(INPUT DATA Opens)
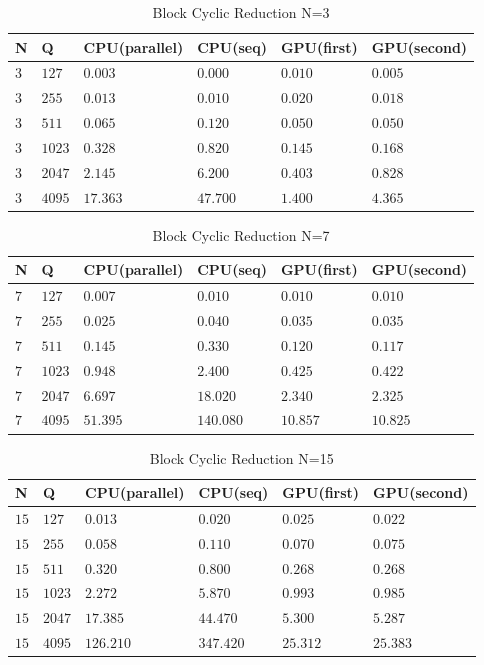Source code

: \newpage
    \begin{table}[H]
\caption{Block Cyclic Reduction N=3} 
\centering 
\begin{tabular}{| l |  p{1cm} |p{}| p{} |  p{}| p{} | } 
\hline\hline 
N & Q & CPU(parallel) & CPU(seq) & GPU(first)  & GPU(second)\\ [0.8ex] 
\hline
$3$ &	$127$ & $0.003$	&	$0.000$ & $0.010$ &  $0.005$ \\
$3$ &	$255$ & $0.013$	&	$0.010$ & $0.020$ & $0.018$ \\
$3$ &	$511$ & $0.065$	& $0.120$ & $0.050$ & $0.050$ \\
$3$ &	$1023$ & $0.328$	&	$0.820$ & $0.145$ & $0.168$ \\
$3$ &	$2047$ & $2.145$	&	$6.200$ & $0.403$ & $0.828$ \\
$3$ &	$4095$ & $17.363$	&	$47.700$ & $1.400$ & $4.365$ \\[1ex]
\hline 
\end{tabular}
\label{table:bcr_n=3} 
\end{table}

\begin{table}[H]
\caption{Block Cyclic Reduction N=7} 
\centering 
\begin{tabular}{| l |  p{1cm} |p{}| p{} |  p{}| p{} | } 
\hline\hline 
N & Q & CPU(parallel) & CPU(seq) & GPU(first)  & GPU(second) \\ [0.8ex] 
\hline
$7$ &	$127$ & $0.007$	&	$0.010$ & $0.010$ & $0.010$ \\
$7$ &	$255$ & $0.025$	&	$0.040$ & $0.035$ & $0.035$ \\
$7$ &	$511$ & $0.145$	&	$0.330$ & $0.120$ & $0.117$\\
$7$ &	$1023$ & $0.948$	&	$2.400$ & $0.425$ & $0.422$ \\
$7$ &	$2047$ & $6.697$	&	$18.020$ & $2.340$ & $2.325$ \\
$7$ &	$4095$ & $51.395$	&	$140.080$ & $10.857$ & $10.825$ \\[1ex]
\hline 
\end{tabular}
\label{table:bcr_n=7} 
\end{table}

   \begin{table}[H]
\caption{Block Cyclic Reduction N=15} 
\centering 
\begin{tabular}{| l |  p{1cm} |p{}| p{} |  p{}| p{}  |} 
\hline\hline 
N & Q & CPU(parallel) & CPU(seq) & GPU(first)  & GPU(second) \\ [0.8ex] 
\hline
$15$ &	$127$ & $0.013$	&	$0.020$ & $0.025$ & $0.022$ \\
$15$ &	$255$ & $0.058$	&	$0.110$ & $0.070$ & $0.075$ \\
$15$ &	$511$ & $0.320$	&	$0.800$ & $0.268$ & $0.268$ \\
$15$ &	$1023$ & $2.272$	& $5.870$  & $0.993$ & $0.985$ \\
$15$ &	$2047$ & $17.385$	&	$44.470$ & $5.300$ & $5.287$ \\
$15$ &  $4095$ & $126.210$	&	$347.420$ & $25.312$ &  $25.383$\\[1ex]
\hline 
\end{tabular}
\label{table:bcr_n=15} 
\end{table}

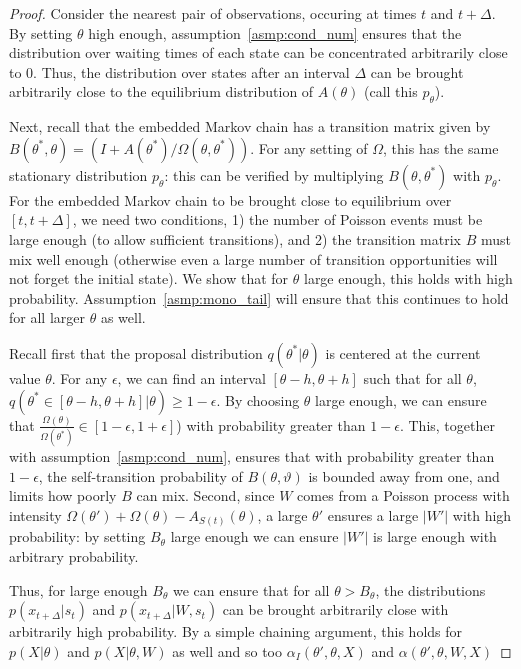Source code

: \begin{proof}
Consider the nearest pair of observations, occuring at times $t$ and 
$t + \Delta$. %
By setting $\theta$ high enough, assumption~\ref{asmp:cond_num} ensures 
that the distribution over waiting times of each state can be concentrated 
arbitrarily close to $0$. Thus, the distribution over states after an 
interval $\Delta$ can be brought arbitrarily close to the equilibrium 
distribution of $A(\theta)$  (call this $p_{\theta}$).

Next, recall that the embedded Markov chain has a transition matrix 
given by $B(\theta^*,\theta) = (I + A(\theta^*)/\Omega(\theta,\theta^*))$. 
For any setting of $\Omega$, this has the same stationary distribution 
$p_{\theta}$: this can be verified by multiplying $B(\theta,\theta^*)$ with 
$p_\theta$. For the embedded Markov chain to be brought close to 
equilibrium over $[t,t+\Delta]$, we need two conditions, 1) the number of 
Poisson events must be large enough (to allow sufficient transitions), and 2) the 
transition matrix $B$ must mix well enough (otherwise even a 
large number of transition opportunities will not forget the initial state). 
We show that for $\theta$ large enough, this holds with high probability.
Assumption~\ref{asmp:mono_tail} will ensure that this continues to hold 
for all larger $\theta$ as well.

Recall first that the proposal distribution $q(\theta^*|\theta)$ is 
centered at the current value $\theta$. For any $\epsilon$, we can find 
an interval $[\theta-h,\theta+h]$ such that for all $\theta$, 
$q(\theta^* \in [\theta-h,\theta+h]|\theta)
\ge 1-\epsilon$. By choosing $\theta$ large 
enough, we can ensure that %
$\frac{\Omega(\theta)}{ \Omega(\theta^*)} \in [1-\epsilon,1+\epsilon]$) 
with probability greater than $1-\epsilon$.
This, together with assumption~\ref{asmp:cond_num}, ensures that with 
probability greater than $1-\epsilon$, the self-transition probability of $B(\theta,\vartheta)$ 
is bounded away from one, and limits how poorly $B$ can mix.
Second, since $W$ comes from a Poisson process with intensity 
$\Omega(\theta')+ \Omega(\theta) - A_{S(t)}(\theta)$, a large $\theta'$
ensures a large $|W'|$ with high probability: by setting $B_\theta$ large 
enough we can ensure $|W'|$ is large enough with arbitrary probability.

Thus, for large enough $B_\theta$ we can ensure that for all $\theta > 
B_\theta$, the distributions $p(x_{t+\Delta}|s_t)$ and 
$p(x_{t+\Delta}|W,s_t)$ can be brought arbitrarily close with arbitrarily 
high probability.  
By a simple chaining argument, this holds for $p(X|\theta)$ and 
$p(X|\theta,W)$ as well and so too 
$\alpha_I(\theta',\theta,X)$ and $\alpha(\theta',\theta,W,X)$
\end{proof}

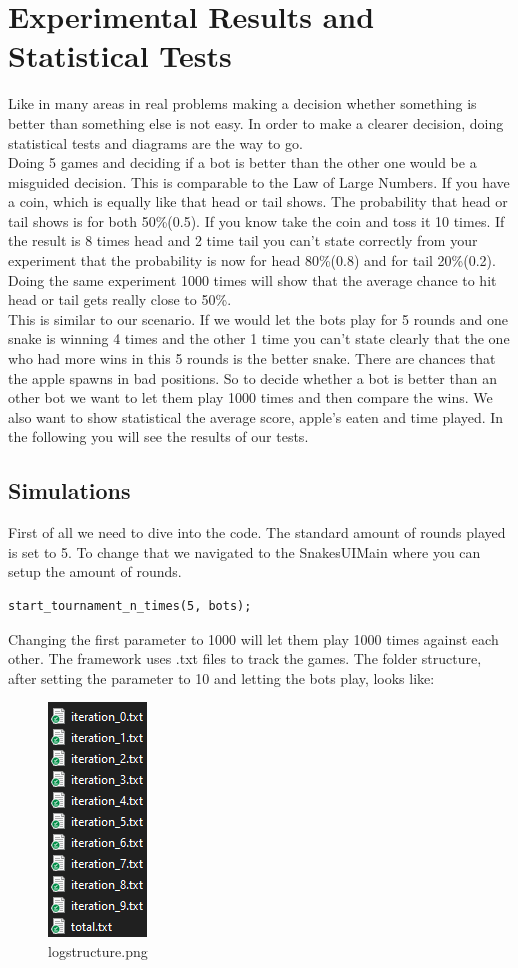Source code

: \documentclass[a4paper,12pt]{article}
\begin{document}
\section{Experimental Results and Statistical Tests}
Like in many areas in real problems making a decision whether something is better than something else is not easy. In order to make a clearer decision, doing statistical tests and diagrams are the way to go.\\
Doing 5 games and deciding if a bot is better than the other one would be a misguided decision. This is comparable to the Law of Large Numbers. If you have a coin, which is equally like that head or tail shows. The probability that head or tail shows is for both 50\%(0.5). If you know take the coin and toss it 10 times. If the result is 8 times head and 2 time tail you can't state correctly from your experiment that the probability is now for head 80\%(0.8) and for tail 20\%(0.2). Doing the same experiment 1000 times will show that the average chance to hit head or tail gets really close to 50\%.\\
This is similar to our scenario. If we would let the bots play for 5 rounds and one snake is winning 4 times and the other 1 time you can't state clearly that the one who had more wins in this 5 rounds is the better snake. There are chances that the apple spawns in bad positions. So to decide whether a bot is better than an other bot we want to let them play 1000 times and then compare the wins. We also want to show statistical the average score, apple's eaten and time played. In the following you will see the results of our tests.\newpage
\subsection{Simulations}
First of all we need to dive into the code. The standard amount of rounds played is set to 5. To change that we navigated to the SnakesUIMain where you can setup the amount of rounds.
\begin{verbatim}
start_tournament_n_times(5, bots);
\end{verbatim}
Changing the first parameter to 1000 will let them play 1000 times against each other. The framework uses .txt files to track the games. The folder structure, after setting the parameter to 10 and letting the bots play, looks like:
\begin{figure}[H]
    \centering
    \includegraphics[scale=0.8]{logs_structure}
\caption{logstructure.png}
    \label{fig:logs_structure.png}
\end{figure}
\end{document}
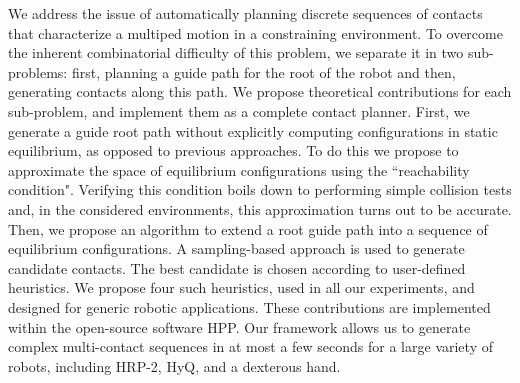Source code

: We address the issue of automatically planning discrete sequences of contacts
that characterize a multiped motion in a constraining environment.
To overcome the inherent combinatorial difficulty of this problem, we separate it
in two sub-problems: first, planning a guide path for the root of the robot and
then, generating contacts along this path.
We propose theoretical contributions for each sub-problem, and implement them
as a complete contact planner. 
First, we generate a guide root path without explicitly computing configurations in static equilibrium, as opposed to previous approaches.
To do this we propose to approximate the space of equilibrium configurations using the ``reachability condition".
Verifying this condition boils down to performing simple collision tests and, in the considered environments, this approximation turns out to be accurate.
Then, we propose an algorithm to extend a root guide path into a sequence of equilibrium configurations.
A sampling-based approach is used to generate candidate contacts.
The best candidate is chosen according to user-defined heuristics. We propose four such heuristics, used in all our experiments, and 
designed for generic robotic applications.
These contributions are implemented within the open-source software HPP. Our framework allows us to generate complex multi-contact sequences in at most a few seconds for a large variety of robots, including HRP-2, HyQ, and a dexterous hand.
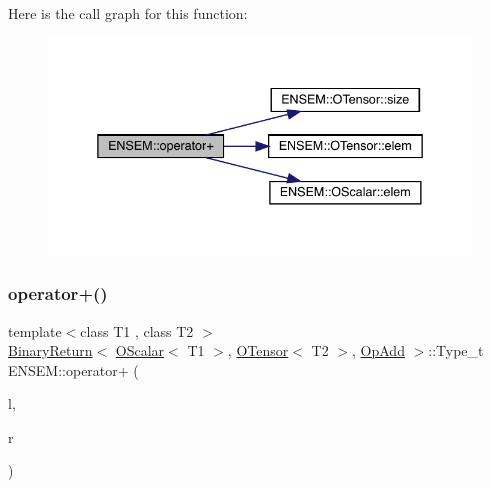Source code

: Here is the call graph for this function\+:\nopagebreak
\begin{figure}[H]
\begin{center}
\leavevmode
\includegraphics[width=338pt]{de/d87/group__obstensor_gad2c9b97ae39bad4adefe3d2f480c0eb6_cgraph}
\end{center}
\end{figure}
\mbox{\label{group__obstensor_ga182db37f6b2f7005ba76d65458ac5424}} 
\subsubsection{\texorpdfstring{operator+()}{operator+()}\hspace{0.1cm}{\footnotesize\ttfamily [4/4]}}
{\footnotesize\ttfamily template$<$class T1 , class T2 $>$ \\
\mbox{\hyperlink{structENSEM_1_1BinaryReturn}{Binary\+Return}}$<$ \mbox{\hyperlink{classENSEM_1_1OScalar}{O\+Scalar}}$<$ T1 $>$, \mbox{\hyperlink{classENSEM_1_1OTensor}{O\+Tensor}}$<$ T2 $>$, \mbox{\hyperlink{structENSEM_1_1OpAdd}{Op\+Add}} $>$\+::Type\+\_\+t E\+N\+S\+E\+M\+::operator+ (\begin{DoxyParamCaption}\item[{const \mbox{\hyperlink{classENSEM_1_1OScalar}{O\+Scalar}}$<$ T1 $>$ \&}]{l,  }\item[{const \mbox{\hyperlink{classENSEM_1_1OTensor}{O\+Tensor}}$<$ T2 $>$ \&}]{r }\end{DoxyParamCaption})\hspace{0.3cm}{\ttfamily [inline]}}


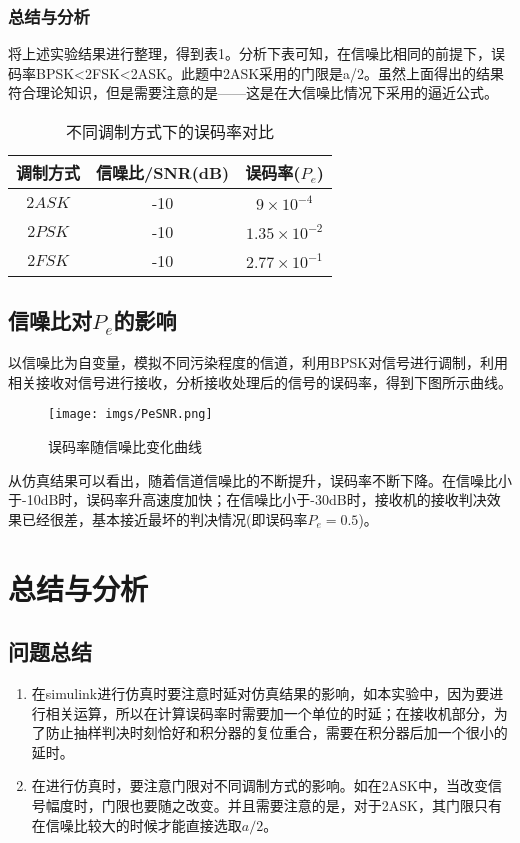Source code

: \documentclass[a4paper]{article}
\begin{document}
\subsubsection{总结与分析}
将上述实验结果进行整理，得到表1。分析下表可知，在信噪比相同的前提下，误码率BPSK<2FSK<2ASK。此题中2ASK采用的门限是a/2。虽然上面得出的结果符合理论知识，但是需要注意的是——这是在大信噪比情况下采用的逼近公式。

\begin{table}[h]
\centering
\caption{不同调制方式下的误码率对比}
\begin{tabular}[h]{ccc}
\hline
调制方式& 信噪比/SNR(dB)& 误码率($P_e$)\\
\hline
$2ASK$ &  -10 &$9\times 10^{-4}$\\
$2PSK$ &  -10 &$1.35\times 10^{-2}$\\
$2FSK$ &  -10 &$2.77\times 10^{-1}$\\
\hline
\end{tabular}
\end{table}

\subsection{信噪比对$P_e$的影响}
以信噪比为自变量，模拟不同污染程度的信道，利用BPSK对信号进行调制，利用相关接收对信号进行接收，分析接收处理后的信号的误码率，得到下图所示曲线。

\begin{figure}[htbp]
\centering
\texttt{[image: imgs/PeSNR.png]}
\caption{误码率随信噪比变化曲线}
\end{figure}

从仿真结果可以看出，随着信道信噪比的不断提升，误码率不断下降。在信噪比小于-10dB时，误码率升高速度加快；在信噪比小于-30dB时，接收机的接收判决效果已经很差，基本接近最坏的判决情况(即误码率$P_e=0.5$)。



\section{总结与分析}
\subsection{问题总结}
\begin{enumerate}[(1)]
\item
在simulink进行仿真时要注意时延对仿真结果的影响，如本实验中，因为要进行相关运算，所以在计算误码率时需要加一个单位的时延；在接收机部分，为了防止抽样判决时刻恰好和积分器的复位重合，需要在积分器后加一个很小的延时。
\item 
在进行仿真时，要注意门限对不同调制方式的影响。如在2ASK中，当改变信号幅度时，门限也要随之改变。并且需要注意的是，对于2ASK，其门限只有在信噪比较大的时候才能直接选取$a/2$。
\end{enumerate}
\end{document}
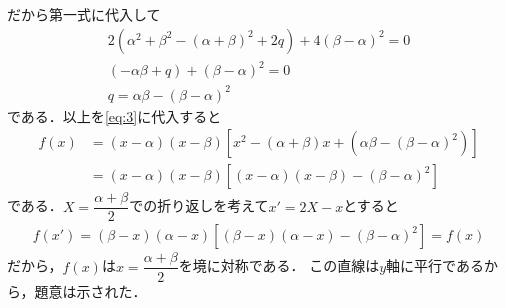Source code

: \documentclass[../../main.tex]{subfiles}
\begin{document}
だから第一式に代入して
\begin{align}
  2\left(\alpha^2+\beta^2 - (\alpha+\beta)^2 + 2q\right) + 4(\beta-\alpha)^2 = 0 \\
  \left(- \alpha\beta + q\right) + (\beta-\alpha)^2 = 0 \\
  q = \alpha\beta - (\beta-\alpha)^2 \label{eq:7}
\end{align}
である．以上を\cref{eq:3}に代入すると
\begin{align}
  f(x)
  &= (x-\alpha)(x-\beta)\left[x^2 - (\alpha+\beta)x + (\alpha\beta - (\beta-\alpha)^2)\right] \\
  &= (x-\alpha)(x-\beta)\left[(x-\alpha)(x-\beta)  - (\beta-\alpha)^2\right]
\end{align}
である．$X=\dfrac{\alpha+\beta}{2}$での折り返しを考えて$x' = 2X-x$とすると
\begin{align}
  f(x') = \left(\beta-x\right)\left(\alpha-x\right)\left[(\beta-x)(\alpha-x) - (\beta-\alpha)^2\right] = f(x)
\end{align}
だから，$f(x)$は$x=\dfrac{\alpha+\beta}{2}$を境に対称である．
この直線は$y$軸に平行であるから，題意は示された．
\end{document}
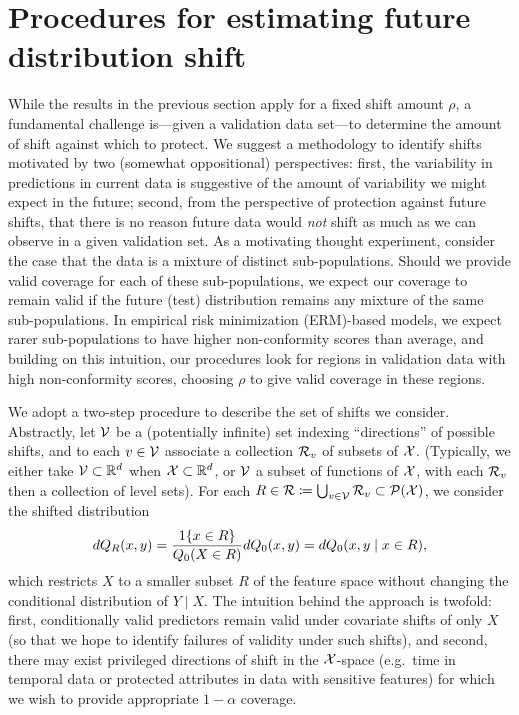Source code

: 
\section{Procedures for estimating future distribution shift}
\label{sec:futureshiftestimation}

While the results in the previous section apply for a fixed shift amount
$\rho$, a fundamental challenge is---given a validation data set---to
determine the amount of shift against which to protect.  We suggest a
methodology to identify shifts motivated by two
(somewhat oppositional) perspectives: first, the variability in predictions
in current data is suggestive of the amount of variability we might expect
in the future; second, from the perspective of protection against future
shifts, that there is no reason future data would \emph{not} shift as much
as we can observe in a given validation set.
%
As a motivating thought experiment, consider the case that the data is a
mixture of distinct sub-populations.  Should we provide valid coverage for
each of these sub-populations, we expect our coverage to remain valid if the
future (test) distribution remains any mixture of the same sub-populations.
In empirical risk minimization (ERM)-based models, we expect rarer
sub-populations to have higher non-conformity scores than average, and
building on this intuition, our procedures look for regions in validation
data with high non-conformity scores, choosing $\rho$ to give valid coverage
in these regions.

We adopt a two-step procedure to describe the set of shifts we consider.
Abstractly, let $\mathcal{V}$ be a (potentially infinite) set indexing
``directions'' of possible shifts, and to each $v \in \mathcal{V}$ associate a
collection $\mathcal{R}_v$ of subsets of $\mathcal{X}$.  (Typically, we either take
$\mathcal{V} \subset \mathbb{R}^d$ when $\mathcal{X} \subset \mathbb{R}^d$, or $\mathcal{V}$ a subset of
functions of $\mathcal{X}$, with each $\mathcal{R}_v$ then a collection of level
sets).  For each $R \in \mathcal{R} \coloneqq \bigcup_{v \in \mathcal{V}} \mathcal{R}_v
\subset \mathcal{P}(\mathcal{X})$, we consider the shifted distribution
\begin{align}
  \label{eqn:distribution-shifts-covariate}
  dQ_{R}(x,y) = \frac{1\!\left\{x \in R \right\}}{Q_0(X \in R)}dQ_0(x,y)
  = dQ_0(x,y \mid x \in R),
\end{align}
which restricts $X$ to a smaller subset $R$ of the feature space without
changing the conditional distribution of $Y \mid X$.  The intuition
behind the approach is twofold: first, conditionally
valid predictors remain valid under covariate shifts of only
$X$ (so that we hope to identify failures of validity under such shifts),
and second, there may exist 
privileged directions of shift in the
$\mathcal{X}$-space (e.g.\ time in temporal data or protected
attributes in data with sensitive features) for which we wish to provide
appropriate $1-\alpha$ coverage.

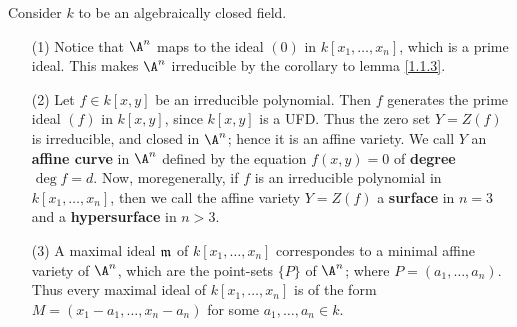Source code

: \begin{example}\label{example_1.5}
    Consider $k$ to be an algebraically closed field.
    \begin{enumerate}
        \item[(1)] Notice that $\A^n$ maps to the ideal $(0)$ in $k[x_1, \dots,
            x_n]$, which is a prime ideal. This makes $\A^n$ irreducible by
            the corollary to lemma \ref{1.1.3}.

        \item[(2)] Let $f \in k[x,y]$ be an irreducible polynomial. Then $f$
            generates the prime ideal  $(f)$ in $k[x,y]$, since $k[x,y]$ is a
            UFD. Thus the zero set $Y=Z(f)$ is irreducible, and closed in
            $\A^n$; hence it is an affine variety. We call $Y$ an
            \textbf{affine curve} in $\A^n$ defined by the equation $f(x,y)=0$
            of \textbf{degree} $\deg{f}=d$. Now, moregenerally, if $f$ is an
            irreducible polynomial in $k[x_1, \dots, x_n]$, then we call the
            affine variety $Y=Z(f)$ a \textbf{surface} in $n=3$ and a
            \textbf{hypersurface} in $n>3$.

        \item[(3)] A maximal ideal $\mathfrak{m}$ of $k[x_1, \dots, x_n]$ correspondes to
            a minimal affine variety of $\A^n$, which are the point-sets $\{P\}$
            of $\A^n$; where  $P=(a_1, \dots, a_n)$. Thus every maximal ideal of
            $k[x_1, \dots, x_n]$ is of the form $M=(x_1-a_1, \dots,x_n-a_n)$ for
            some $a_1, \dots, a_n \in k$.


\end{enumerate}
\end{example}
(INPUT DATA Closes)
Search the entries for the string "directions" and collect each line that has it.

WRITTEN SOLUTION:
``directions'' of possible shifts, and to each $v \in \mathcal{V}$ associate a
privileged directions of shift in the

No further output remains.